Ch. 11 Is Latest In San Vicente Battle

The civil trial involving the former and current management of venture capital investment company San Vicente Group (SVG) went into its third week after the current management escalated the fight over legal fees by filing for bankruptcy.

Current management of the troubled investment company contends that former managers were shady investors who acted as little more than small-time stock promoters and whose pay packages are a picture of corporate malfeasance. Counsel for the former management say that the defendants’ pay and agreements fall in line with standard accepted practice and are being unfairly singled out among the many management teams that lost money in the tech bubble.

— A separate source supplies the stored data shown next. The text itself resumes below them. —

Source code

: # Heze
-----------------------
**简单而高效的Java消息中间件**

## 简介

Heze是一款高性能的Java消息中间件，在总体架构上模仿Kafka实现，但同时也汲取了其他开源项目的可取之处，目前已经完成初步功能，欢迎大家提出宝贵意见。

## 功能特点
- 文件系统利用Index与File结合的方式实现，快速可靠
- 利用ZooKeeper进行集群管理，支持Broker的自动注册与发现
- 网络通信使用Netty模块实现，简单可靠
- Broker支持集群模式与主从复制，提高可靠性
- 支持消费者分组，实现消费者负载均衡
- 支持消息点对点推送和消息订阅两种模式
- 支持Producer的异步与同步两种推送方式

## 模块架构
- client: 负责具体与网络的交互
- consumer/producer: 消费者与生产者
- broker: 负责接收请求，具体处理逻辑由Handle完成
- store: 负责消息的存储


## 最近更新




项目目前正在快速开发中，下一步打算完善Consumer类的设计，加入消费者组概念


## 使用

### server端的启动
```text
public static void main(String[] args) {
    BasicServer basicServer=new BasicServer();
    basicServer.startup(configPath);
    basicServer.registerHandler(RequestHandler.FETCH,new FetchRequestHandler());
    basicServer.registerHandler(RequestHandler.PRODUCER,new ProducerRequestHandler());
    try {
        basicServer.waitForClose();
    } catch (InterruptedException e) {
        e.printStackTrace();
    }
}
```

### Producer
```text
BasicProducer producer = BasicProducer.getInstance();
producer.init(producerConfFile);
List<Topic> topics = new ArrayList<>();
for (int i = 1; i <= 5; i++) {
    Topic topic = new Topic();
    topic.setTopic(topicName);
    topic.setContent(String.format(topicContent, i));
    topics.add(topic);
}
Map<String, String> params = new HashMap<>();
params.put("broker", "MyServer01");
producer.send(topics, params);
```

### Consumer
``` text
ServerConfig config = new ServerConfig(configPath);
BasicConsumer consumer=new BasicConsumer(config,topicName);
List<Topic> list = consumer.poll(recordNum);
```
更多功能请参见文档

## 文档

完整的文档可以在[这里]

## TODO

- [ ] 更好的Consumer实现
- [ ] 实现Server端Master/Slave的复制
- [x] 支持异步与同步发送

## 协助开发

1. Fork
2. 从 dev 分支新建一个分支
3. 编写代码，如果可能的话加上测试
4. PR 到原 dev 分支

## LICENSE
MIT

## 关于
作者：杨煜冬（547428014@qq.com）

With SVG fighting for bankruptcy, the fight over legal fees has now become central to the trial, and has made the already slim prospects for a settlement even more unlikely.

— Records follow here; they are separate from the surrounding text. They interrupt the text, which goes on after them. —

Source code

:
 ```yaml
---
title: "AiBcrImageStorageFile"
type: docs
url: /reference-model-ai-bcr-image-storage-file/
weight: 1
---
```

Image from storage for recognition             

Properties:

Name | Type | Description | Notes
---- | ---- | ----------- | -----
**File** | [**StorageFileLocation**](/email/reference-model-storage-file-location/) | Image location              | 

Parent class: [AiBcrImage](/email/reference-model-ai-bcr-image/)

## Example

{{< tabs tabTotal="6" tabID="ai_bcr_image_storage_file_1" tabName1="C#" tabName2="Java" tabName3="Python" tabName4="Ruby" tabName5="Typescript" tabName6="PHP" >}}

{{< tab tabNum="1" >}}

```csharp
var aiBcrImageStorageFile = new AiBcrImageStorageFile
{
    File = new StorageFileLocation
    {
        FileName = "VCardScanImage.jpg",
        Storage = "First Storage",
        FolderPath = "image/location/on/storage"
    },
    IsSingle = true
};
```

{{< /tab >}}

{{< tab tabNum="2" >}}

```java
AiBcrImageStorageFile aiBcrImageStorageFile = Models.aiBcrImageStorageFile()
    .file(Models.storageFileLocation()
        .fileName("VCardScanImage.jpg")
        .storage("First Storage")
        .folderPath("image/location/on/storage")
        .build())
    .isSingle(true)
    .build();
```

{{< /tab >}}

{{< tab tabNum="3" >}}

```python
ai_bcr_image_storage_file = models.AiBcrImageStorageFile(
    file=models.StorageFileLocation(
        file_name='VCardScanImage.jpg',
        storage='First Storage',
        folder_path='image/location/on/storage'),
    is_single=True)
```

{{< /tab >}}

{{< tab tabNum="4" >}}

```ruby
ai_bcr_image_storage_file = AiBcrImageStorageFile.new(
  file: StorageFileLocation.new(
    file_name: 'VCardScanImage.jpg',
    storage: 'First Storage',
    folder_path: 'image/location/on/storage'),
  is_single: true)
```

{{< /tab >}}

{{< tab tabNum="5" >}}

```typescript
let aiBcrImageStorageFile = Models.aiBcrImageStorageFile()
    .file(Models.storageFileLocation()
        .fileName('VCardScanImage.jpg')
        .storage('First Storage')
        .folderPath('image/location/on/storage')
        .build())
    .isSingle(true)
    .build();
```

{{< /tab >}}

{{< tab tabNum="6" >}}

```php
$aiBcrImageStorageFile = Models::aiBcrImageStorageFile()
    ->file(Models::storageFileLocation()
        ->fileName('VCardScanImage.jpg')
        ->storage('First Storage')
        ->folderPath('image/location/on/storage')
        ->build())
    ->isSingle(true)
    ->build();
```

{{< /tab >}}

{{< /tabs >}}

Peter Fuhrman, CEO of San Vicente Group, said the corporation filed for bankruptcy on Jan. 27 in order to halt payments of legal fees to the defendants it was required to make under its bylaws. Fuhrman maintains that the eight defendants were purposely inflating their legal bills in a tactical effort to stymie the trial. “This seems to be a transparent and cynical attempt to bankrupt us before we could even get this to trial,” Fuhrman says. “From day one, the legal spending was at such a high level that it was inevitable that we would end up with our entire cash resources depleted. It looks like a classic example of scorched-earth litigation policy.”

“They chose to bring a sweeping case against a lot of people and now they cry because they underestimated the costs and Delaware law,” says Michael Diamond, an attorney with Milbank Tweed Hadley & McCoy and who is representing four defendants. He says that SVG’s declaring bankruptcy to stop legal fee payments is a tactic of its own, and that the company has fought a losing battle over the payments, coming close to being found in contempt by a Delaware court.

In 2000, GlobalNet Financial.com (NASDAQ: GLBN, since acquired by NewMedia Spark PLC) raised $46.7 million for what would become the SVG, a venture firm it had founded and, at the time, controlled. Completing a hostile takeover in November 2001, 104 shareholders ousted SVG’s former management and installed a new board, charged with stabilizing the portfolio and liquidating its assets. The shareholders, which were mainly hedge funds, were able to complete the takeover because the company had not been established as a limited partnership, but as a Delaware corporation, a structure, which allows 51% of the shareholders to initiate a corporate change.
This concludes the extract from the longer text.